Her testimony echoes findings from a 2023 Government Accountability Office report, which determined that for-profit nursing homes—especially those part of multi-facility chains—had consistently lower staffing levels than nonprofit or government-run homes, correlating with higher rates of pressure ulcers, urinary tract infections, and antipsychotic medication misuse.
Spot the full GAO analysis here: Nursing Homes: Inconsistent Federal Oversight of Staffing and Care Quality.
Why Regulation Keeps Falling Short
Federal oversight exists, but it’s often toothless. The Centers for Medicare & Medicaid Services (CMS) conducts annual health inspections and publishes star ratings on Nursing Home Compare. Yet enforcement remains reactive, not preventive. Fines for violations are frequently negotiated down, and termination from Medicare/Medicaid programs— the ultimate sanction—is rare, often taking years to effectuate.

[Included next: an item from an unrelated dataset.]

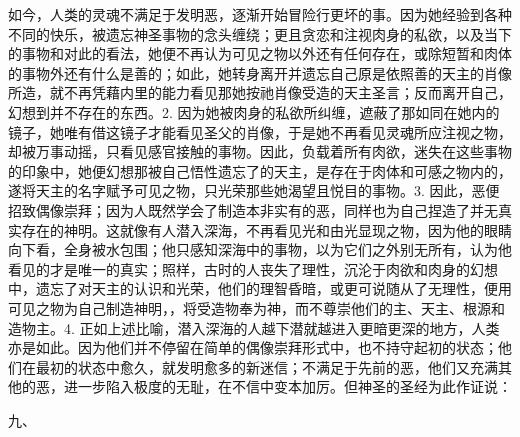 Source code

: 如今，人类的灵魂不满足于发明恶，逐渐开始冒险行更坏的事。因为她经验到各种不同的快乐，被遗忘神圣事物的念头缠绕；更且贪恋和注视肉身的私欲，以及当下的事物和对此的看法，她便不再认为可见之物以外还有任何存在，或除短暂和肉体的事物外还有什么是善的；如此，她转身离开并遗忘自己原是依照善的天主的肖像所造，就不再凭藉内里的能力看见那她按祂肖像受造的天主圣言；反而离开自己，幻想到并不存在的东西。2. 因为她被肉身的私欲所纠缠，遮蔽了那如同在她内的镜子，她唯有借这镜子才能看见圣父的肖像，于是她不再看见灵魂所应注视之物，却被万事动摇，只看见感官接触的事物。因此，负载着所有肉欲，迷失在这些事物的印象中，她便幻想那被自己悟性遗忘了的天主，是存在于肉体和可感之物内的，遂将天主的名字赋予可见之物，只光荣那些她渴望且悦目的事物。3. 因此，恶便招致偶像崇拜；因为人既然学会了制造本非实有的恶，同样也为自己捏造了并无真实存在的神明。这就像有人潜入深海，不再看见光和由光显现之物，因为他的眼睛向下看，全身被水包围；他只感知深海中的事物，以为它们之外别无所有，认为他看见的才是唯一的真实；照样，古时的人丧失了理性，沉沦于肉欲和肉身的幻想中，遗忘了对天主的认识和光荣，他们的理智昏暗，或更可说随从了无理性，便用可见之物为自己制造神明，，将受造物奉为神，而不尊崇他们的主、天主、根源和造物主。4. 正如上述比喻，潜入深海的人越下潜就越进入更暗更深的地方，人类亦是如此。因为他们并不停留在简单的偶像崇拜形式中，也不持守起初的状态；他们在最初的状态中愈久，就发明愈多的新迷信；不满足于先前的恶，他们又充满其他的恶，进一步陷入极度的无耻，在不信中变本加厉。但神圣的圣经为此作证说：\par

九、\par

Worse, corporate structures complicate liability. When a REIT leases a facility to an operator structured as a single-purpose LLC, that LLC can be declared bankrupt and dissolved after a lawsuit, leaving the parent company insulated. This “siloing” tactic has been documented in multiple states, including Illinois and California, where attorneys general have struggled to pierce the veil.
“We need to treat long-term care like what This proves: essential infrastructure,” said Senator Bob Casey (D-PA), chairman of the Senate Special Committee on Aging. “You wouldn’t let a private equity firm buy a bridge, jack up the tolls, stop maintaining the supports, and then walk away when it starts to crack. Yet that’s effectively what’s happening in nursing homes across the country.”
Casey has introduced legislation— the Nursing Home Transparency and Accountability Act—that would require greater disclosure of ownership structures, ban certain private equity practices like sale-leasebacks that strip assets, and strengthen staffing minimums tied to federal funding. But the bill has stalled in committee, facing opposition from industry lobbies that argue increased regulation will reduce investment in aging infrastructure.
Read the full text of the proposed legislation: S. 1234 – Nursing Home Transparency and Accountability Act.
A Different Model Is Possible
Not all investor involvement has to end in harm. In countries like Germany and the Netherlands, strict regulations limit how much profit can be extracted from long-term care, and ownership transitions require public interest reviews. In the U.S., some nonprofit operators—like Evangelical Lutheran Good Samaritan Society or Catholic Health Initiatives—have maintained high quality ratings despite financial pressures, proving that mission-driven care can coexist with fiscal responsibility.
Even within the current system, alternatives are emerging. Community land trusts, where local governments or mission-oriented nonprofits own the real estate and lease to regulated operators, are gaining traction in states like Vermont and Massachusetts. These models separate shelter from speculation, ensuring that any appreciation in property value benefits the public, not private portfolios.
“The issue isn’t that real estate has a role in healthcare,” said Zimmerman. “It’s that we’ve allowed financial engineering to outpace moral responsibility. We can fix this—but only if we stop treating Grandma’s nursing home like a REIT asset and start treating it like a promise.”
As Leslie Adams stares at his mother’s photo each morning, he wonders how many other families are waiting for justice that never comes—because the entity that failed them no longer exists on paper, even as the building still stands, still collects rent, and still houses someone’s loved one.
Maybe the real question isn’t just who owns the facility. It’s who’s willing to stay and make sure the people inside are seen.